--- INFORMATION Enclosed Below ---
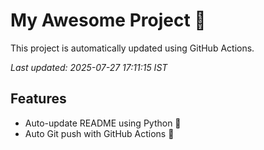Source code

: # My Awesome Project 🚀

This project is automatically updated using GitHub Actions.

_Last updated: 2025-07-27 17:11:15 IST_

## Features
- Auto-update README using Python 🐍
- Auto Git push with GitHub Actions 🤖
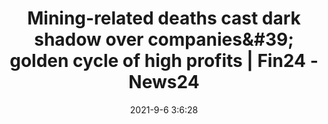 ---
"title": "Mining-related deaths cast dark shadow over companies&amp;#39; golden cycle of high profits | Fin24 - News24"
"date": "2021-9-6 3:6:28"
"feed_name": "GOOGLENEWSMINING"
"feed_website": "https://news.google.com/search?q=mining%2Bincident&hl=en-US&gl=US&ceid=US:en"
"feed_rss": "https://news.google.com/rss/search?q=mining%2Bincident&hl=en-US&gl=US&ceid=US:en"
"link": "https://www.news24.com/fin24/companies/mining-related-deaths-cast-dark-shadow-over-companies-golden-cycle-of-high-profits-20210906"
"file": "_posts/2021-1-1-65148eb7ee61a0eea42ebe0957f5adfba7d27913.md"
"accident": "0"
"drilling": "0"
---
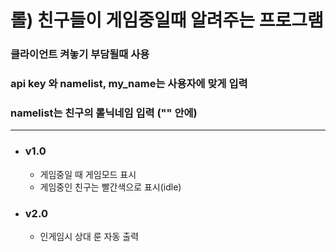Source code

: 롤) 친구들이 게임중일때 알려주는 프로그램
==============
### 클라이언트 켜놓기 부담될때 사용
### api key 와 namelist, my_name는 사용자에 맞게 입력
### namelist는 친구의 롤닉네임 입력 ("" 안에)   

-------
- ### v1.0 
  - 게임중일 때 게임모드 표시
  - 게임중인 친구는 빨간색으로 표시(idle)

- ### v2.0
  - 인게임시 상대 룬 자동 출력

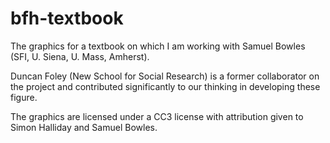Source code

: # bfh-textbook
The graphics for a textbook on which I am working with Samuel Bowles (SFI, U. Siena, U. Mass, Amherst).  

Duncan Foley (New School for Social Research) is a former collaborator on the project and contributed significantly to our thinking in developing these figure.

The graphics are licensed under a CC3 license with attribution given to Simon Halliday and Samuel Bowles. 
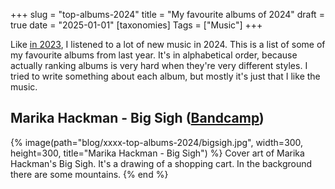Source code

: +++
slug = "top-albums-2024"
title = "My favourite albums of 2024"
draft = true
date = "2025-01-01"
[taxonomies]
Tags = ["Music"]
+++

Like [in 2023](@/blog/0003-top-albums-2023/index.md), I listened to a lot of new music in 2024.
This is a list of some of my favourite albums from last year.
It's in alphabetical order, because actually ranking albums is very hard when they're very different styles.
I tried to write something about each album, but mostly it's just that I like the music.

<!-- more -->

## Marika Hackman - Big Sigh ([Bandcamp]())

{% image(path="blog/xxxx-top-albums-2024/bigsigh.jpg", width=300, height=300, title="Marika Hackman - Big Sigh") %}
Cover art of Marika Hackman's Big Sigh.
It's a drawing of a shopping cart.
In the background there are some mountains.
{% end %}
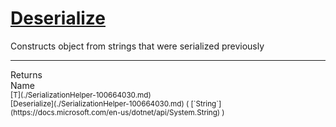 # [Deserialize](./SerializationHelper-100664030.md)

Constructs object from strings that were serialized previously
<br>
<hr>
Returns<img width=550/>Name
<br>
<sub>[T](./SerializationHelper-100664030.md)</sub><img width=500/><sub>[Deserialize](./SerializationHelper-100664030.md) ( [`String`](https://docs.microsoft.com/en-us/dotnet/api/System.String) )</sub><br>


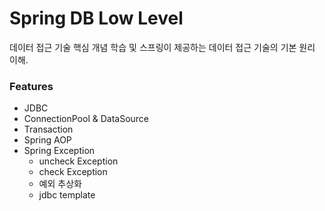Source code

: # Spring DB Low Level
데이터 접근 기술 핵심 개념 학습 및 스프링이 제공하는 데이터 접근 기술의 기본 원리 이해.

 ### Features
 - JDBC
 - ConnectionPool & DataSource
 - Transaction
 - Spring AOP
 - Spring Exception
   - uncheck Exception
   - check Exception
   - 예외 추상화
   - jdbc template 
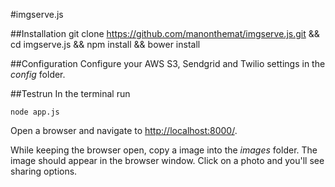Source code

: #imgserve.js


##Installation
    git clone https://github.com/manonthemat/imgserve.js.git && cd imgserve.js && npm install && bower install

##Configuration
Configure your AWS S3, Sendgrid and Twilio settings in the *config* folder.

##Testrun
In the terminal run

    node app.js

Open a browser and navigate to [http://localhost:8000/](http://localhost:8000/).

While keeping the browser open, copy a image into the *images* folder. The image should appear in the browser window. Click on a photo and you'll see sharing options.
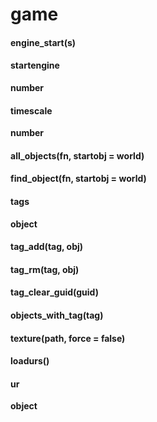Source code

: # game
#### engine_start(s)



#### startengine
**number**



#### timescale
**number**



#### all_objects(fn, startobj = world)



#### find_object(fn, startobj = world)



#### tags
**object**



#### tag_add(tag, obj)



#### tag_rm(tag, obj)



#### tag_clear_guid(guid)



#### objects_with_tag(tag)



#### texture(path, force = false)



#### loadurs()



#### ur
**object**




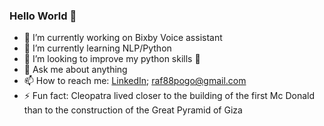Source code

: ### Hello World 👋


- 🔧 I’m currently working on Bixby Voice assistant
- 📖 I’m currently learning NLP/Python
- 💪 I’m looking to improve my python skills 🐍
- 💬 Ask me about anything
- 📫 How to reach me: [LinkedIn](https://www.linkedin.com/in/rafal-lukasz-pogorzelski/); raf88pogo@gmail.com
- ⚡ Fun fact: Cleopatra lived closer to the building of the first Mc Donald than to the construction of the Great Pyramid of Giza 

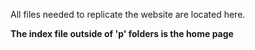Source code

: All files needed to replicate the website are located here. 

**The index file outside of 'p' folders is the home page**
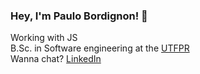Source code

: ### Hey, I'm Paulo Bordignon! 👋

Working with JS <br>
B.Sc. in Software engineering at the [UTFPR](http://www.utfpr.edu.br/) <br>
Wanna chat? [LinkedIn](https://www.linkedin.com/in/paulobordignon/)
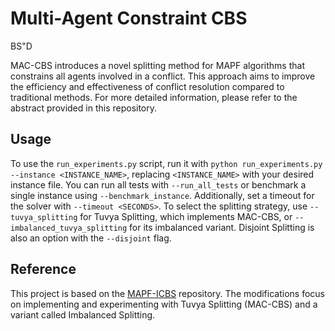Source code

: # Multi-Agent Constraint CBS
BS"D

MAC-CBS introduces a novel splitting method for MAPF algorithms that constrains all agents involved in a conflict. This approach aims to improve the efficiency and effectiveness of conflict resolution compared to traditional methods. For more detailed information, please refer to the abstract provided in this repository.

## Usage
To use the `run_experiments.py` script, run it with `python run_experiments.py --instance <INSTANCE_NAME>`, replacing `<INSTANCE_NAME>` with your desired instance file. You can run all tests with `--run_all_tests` or benchmark a single instance using `--benchmark_instance`. Additionally, set a timeout for the solver with `--timeout <SECONDS>`. To select the splitting strategy, use `--tuvya_splitting` for Tuvya Splitting, which implements MAC-CBS, or `--imbalanced_tuvya_splitting` for its imbalanced variant. Disjoint Splitting is also an option with the `--disjoint` flag.

## Reference
This project is based on the [MAPF-ICBS](https://github.com/gloriyo/MAPF-ICBS) repository. The modifications focus on implementing and experimenting with Tuvya Splitting (MAC-CBS) and a variant called Imbalanced Splitting.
--- End of Enclosed INFORMATION ---
▶ _PROMPT_
Above are the records; copy exactly the lines from the one with "Cover art of Marika Hackman's Big Sigh." through the one with "Open a browser", including both, and nothing more. Leave out pictures.

▶ _TASK RESPONSE_
Cover art of Marika Hackman's Big Sigh.
It's a drawing of a shopping cart.
In the background there are some mountains.
{% end %}
 # [Deserialize](./SerializationHelper-100664030.md)

Constructs object from strings that were serialized previously
<br>
<hr>
Returns<img width=550/>Name
<br>
<sub>[T](./SerializationHelper-100664030.md)</sub><img width=500/><sub>[Deserialize](./SerializationHelper-100664030.md) ( [`String`](https://docs.microsoft.com/en-us/dotnet/api/System.String) )</sub><br>


Source code

: # Spring DB Low Level
데이터 접근 기술 핵심 개념 학습 및 스프링이 제공하는 데이터 접근 기술의 기본 원리 이해.

 ### Features
 - JDBC
 - ConnectionPool & DataSource
 - Transaction
 - Spring AOP
 - Spring Exception
   - uncheck Exception
   - check Exception
   - 예외 추상화
   - jdbc template 
Source code

: #imgserve.js


##Installation
    git clone https://github.com/manonthemat/imgserve.js.git && cd imgserve.js && npm install && bower install

##Configuration
Configure your AWS S3, Sendgrid and Twilio settings in the *config* folder.

##Testrun
In the terminal run

    node app.js

Open a browser and navigate to [http://localhost:8000/](http://localhost:8000/).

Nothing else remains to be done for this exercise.